▶ _Supplied records_
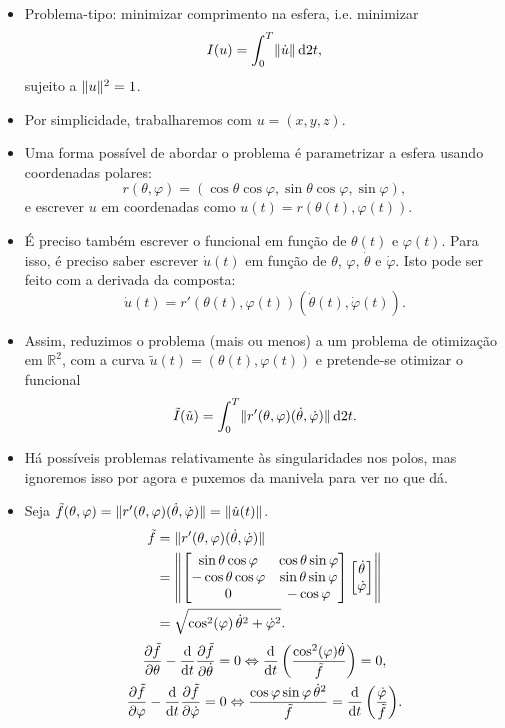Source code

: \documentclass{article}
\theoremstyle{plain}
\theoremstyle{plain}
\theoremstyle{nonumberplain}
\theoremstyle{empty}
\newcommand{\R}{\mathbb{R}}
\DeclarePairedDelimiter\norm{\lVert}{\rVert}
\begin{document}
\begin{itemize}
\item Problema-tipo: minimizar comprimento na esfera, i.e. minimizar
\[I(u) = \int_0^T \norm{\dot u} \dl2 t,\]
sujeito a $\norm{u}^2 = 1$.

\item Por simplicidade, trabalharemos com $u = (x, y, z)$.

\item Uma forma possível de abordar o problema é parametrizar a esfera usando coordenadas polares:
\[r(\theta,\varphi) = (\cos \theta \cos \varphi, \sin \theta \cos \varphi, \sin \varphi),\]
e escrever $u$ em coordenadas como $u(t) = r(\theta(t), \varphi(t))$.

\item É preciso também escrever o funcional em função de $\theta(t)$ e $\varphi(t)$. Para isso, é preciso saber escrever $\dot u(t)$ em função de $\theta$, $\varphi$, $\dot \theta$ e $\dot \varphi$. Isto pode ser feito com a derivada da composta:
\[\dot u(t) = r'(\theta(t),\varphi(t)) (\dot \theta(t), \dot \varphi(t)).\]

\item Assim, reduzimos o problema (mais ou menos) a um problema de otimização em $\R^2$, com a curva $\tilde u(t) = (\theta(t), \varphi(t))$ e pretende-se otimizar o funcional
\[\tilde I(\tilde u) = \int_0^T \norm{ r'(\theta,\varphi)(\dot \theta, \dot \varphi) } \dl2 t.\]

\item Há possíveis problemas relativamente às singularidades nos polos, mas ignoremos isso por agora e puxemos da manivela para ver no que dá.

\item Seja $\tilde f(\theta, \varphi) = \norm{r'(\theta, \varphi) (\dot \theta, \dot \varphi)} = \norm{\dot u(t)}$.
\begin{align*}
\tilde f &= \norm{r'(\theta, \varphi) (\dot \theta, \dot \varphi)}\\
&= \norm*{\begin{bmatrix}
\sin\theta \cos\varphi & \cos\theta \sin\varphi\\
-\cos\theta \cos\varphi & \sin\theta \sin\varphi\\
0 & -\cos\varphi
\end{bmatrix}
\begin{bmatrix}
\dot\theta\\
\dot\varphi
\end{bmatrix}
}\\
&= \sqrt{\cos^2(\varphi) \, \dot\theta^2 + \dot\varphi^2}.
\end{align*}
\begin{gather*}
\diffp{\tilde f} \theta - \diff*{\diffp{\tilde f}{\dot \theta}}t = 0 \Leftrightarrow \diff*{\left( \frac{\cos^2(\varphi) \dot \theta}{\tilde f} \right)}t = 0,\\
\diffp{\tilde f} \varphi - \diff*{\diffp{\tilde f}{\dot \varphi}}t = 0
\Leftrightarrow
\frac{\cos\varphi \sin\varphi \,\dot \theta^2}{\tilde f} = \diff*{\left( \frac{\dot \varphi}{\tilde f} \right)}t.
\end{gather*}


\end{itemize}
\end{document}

▶ _Problem_
Retype all the material word for word while skipping any picture it contains.

▶ _Written solution_
Source code

: \documentclass{article}
\theoremstyle{plain}
\theoremstyle{plain}
\theoremstyle{nonumberplain}
\theoremstyle{empty}
\newcommand{\R}{\mathbb{R}}
\DeclarePairedDelimiter\norm{\lVert}{\rVert}
\begin{document}
\begin{itemize}
\item Problema-tipo: minimizar comprimento na esfera, i.e. minimizar
\[I(u) = \int_0^T \norm{\dot u} \dl2 t,\]
sujeito a $\norm{u}^2 = 1$.

\item Por simplicidade, trabalharemos com $u = (x, y, z)$.

\item Uma forma possível de abordar o problema é parametrizar a esfera usando coordenadas polares:
\[r(\theta,\varphi) = (\cos \theta \cos \varphi, \sin \theta \cos \varphi, \sin \varphi),\]
e escrever $u$ em coordenadas como $u(t) = r(\theta(t), \varphi(t))$.

\item É preciso também escrever o funcional em função de $\theta(t)$ e $\varphi(t)$. Para isso, é preciso saber escrever $\dot u(t)$ em função de $\theta$, $\varphi$, $\dot \theta$ e $\dot \varphi$. Isto pode ser feito com a derivada da composta:
\[\dot u(t) = r'(\theta(t),\varphi(t)) (\dot \theta(t), \dot \varphi(t)).\]

\item Assim, reduzimos o problema (mais ou menos) a um problema de otimização em $\R^2$, com a curva $\tilde u(t) = (\theta(t), \varphi(t))$ e pretende-se otimizar o funcional
\[\tilde I(\tilde u) = \int_0^T \norm{ r'(\theta,\varphi)(\dot \theta, \dot \varphi) } \dl2 t.\]

\item Há possíveis problemas relativamente às singularidades nos polos, mas ignoremos isso por agora e puxemos da manivela para ver no que dá.

\item Seja $\tilde f(\theta, \varphi) = \norm{r'(\theta, \varphi) (\dot \theta, \dot \varphi)} = \norm{\dot u(t)}$.
\begin{align*}
\tilde f &= \norm{r'(\theta, \varphi) (\dot \theta, \dot \varphi)}\\
&= \norm*{\begin{bmatrix}
\sin\theta \cos\varphi & \cos\theta \sin\varphi\\
-\cos\theta \cos\varphi & \sin\theta \sin\varphi\\
0 & -\cos\varphi
\end{bmatrix}
\begin{bmatrix}
\dot\theta\\
\dot\varphi
\end{bmatrix}
}\\
&= \sqrt{\cos^2(\varphi) \, \dot\theta^2 + \dot\varphi^2}.
\end{align*}
\begin{gather*}
\diffp{\tilde f} \theta - \diff*{\diffp{\tilde f}{\dot \theta}}t = 0 \Leftrightarrow \diff*{\left( \frac{\cos^2(\varphi) \dot \theta}{\tilde f} \right)}t = 0,\\
\diffp{\tilde f} \varphi - \diff*{\diffp{\tilde f}{\dot \varphi}}t = 0
\Leftrightarrow
\frac{\cos\varphi \sin\varphi \,\dot \theta^2}{\tilde f} = \diff*{\left( \frac{\dot \varphi}{\tilde f} \right)}t.
\end{gather*}


\end{itemize}
\end{document}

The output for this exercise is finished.